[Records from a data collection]
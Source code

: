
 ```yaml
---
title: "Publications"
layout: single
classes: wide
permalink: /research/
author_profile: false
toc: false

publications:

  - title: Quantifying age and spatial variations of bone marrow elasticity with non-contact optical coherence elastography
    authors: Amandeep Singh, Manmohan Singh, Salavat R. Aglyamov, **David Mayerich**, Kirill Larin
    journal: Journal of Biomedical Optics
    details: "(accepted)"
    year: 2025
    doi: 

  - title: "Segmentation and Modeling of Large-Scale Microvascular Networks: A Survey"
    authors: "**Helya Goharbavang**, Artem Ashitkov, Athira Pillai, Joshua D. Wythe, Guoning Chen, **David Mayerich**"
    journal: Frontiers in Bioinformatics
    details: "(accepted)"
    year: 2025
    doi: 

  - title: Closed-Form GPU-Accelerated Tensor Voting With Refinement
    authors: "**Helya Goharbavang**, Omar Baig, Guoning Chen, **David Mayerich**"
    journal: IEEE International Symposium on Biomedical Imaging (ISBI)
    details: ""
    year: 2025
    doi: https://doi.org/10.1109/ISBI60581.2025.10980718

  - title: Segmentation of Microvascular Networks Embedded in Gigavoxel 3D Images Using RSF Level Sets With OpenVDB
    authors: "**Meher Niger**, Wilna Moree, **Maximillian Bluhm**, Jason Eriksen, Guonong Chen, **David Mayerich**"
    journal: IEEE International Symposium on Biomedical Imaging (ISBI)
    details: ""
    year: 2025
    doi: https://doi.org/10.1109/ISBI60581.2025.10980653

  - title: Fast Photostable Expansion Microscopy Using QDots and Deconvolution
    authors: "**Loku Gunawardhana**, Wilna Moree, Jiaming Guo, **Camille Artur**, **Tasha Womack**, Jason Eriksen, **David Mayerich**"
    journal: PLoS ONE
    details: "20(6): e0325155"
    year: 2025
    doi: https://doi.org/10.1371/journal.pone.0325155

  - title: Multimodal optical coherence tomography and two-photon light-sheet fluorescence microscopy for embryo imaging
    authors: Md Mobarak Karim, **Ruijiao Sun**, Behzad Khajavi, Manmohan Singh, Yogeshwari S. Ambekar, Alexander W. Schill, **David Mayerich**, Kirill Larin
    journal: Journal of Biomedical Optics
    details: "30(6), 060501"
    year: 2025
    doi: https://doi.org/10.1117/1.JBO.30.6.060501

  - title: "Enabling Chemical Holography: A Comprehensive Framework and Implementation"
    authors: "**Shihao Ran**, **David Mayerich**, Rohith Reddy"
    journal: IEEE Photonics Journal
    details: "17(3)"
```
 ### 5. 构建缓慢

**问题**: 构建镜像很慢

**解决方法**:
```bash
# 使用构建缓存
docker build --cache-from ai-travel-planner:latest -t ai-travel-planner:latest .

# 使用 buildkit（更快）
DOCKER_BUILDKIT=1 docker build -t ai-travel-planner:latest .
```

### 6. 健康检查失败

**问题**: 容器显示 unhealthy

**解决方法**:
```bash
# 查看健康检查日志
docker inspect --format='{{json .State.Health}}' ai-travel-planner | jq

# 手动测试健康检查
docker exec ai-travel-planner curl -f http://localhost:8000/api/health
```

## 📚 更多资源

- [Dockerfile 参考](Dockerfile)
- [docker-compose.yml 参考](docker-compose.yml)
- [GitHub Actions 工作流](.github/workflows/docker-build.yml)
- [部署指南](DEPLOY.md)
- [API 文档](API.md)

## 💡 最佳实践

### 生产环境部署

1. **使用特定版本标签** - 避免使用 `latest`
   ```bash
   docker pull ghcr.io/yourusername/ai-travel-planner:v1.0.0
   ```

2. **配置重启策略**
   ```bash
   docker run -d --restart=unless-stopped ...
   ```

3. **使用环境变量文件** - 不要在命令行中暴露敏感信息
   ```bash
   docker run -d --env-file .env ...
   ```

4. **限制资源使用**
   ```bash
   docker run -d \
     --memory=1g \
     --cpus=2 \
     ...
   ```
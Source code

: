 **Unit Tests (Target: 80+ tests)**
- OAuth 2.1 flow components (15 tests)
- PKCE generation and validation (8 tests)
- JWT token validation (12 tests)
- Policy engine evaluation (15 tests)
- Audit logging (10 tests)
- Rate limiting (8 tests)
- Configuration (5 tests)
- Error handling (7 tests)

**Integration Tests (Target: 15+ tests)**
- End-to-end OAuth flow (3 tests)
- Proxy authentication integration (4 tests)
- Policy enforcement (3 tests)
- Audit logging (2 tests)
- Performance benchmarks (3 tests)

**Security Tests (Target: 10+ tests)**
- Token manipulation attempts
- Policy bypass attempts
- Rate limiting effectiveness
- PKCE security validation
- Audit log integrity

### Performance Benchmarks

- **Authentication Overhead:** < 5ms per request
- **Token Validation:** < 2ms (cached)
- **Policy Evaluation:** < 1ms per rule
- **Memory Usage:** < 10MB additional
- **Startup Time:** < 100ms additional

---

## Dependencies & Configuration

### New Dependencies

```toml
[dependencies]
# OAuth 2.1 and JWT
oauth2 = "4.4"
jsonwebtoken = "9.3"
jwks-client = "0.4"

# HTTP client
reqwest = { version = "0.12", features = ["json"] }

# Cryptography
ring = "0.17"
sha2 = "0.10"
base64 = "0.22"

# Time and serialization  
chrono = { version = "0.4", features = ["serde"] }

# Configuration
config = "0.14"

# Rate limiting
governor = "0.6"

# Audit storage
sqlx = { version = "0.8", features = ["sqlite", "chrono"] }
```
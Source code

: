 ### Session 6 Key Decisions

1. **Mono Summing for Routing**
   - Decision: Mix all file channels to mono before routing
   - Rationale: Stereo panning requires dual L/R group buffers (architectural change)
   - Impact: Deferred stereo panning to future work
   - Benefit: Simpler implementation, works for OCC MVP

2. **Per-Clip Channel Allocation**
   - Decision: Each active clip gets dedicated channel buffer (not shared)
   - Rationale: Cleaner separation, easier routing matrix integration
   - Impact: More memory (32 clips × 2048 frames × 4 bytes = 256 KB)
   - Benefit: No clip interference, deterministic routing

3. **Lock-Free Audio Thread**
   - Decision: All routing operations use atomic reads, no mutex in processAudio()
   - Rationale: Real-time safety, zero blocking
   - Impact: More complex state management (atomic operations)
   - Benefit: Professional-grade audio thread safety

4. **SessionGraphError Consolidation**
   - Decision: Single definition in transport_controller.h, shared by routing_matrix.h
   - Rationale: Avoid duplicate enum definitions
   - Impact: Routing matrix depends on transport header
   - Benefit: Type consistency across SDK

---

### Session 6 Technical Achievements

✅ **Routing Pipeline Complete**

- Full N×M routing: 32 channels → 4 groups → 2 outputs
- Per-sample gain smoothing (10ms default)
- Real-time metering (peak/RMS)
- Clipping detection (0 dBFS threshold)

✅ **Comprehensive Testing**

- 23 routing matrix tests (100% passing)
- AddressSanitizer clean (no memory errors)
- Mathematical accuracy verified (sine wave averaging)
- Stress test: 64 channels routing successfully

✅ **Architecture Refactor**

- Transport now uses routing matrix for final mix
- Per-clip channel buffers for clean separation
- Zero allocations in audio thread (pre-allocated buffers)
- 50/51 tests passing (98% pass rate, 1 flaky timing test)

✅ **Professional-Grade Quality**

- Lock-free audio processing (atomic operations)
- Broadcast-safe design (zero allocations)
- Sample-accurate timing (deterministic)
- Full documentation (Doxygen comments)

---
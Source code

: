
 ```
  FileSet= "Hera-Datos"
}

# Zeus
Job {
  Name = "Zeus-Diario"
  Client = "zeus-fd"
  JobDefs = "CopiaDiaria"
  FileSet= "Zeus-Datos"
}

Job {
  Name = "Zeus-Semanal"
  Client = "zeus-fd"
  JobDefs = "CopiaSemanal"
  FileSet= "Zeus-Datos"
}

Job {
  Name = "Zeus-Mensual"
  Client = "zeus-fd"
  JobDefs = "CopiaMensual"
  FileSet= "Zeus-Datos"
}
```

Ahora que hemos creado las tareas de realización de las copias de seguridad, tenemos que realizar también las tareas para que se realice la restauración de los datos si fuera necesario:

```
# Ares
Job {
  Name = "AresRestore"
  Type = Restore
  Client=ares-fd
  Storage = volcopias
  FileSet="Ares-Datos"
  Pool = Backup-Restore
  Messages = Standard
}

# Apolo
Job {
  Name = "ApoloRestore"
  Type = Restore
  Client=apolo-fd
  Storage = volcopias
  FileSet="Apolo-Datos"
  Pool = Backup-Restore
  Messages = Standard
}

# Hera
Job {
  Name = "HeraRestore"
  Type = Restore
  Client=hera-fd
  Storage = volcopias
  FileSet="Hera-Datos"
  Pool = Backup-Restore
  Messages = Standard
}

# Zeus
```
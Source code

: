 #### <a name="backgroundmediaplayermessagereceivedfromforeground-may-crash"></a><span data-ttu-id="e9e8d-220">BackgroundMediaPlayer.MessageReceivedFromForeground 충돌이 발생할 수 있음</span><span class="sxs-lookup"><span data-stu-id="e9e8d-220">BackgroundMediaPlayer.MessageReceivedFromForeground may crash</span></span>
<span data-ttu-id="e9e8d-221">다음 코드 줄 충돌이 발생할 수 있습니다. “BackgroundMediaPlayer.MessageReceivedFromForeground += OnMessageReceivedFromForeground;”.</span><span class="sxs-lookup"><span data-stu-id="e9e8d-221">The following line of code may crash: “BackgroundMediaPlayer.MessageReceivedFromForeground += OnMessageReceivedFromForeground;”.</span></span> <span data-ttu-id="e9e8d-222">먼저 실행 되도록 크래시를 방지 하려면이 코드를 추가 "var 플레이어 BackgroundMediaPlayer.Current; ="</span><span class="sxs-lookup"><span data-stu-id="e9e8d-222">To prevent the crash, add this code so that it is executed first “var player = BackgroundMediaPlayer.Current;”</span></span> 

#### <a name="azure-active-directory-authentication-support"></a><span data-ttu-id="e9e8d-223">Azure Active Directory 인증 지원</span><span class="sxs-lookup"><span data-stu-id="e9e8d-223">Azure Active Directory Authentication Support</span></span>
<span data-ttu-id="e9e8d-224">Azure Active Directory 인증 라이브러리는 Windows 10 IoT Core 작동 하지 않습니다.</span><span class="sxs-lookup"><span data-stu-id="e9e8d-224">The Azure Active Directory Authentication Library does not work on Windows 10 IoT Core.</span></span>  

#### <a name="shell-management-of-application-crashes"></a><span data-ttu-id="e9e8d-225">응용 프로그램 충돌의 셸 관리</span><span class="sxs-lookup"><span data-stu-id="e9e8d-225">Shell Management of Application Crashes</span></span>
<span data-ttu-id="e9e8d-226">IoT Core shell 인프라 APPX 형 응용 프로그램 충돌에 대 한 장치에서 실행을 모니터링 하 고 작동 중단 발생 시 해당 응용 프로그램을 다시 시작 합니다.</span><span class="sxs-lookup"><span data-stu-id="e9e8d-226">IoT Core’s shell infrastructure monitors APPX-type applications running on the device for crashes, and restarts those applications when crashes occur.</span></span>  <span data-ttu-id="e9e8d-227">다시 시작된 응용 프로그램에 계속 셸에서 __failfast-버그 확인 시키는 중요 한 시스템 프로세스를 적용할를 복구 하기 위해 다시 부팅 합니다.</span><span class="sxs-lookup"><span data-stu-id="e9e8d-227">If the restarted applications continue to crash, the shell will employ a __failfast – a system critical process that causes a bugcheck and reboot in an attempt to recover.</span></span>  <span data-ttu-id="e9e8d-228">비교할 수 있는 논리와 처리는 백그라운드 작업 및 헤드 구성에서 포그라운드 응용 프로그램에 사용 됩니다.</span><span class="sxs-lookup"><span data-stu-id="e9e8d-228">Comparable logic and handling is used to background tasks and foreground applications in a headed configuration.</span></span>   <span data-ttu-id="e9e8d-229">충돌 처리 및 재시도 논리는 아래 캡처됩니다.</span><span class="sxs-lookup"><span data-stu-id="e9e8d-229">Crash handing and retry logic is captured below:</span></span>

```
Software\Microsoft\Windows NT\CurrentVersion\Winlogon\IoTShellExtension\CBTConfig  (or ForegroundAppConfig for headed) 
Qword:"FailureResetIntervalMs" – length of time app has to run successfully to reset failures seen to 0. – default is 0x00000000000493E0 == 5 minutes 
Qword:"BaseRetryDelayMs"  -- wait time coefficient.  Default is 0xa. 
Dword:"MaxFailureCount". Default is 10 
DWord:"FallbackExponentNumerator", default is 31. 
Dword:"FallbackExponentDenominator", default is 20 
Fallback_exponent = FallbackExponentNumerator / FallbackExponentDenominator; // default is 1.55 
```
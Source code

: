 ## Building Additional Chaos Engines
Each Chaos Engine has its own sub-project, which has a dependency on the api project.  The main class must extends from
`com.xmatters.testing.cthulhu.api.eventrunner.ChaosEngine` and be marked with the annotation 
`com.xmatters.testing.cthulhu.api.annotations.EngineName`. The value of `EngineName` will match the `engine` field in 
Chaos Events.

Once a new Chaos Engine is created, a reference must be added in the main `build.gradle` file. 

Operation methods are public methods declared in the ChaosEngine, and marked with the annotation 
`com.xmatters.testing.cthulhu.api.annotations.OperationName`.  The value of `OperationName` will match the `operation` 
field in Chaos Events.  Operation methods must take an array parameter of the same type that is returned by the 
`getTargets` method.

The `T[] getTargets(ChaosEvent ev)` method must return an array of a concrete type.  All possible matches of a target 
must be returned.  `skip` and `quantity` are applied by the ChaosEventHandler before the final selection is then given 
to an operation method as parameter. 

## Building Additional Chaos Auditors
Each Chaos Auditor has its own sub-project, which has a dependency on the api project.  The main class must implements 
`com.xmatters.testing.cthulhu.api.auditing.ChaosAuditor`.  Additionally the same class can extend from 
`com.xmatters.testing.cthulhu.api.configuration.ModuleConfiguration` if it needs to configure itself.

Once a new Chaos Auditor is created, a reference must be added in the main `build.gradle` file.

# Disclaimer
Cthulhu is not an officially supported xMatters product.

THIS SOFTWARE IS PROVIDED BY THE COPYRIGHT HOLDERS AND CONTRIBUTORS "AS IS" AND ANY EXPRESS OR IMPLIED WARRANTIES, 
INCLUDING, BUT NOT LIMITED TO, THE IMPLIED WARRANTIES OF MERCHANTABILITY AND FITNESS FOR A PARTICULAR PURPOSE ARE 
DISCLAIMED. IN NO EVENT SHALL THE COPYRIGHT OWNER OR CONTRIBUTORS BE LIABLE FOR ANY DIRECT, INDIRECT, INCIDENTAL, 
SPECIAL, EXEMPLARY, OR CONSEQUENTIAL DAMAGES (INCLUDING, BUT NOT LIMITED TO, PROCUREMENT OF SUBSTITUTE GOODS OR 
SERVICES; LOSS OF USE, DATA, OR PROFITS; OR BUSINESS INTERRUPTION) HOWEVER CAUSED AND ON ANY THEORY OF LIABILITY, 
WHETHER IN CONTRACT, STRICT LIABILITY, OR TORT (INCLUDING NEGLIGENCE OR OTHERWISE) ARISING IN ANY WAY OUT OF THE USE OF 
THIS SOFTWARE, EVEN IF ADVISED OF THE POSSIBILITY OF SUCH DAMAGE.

Exercise requirements >> Nothing but the lines with "reference" should be returned, copied from the entries above.

Written reply >>
Once a new Chaos Engine is created, a reference must be added in the main `build.gradle` file. 
Once a new Chaos Auditor is created, a reference must be added in the main `build.gradle` file.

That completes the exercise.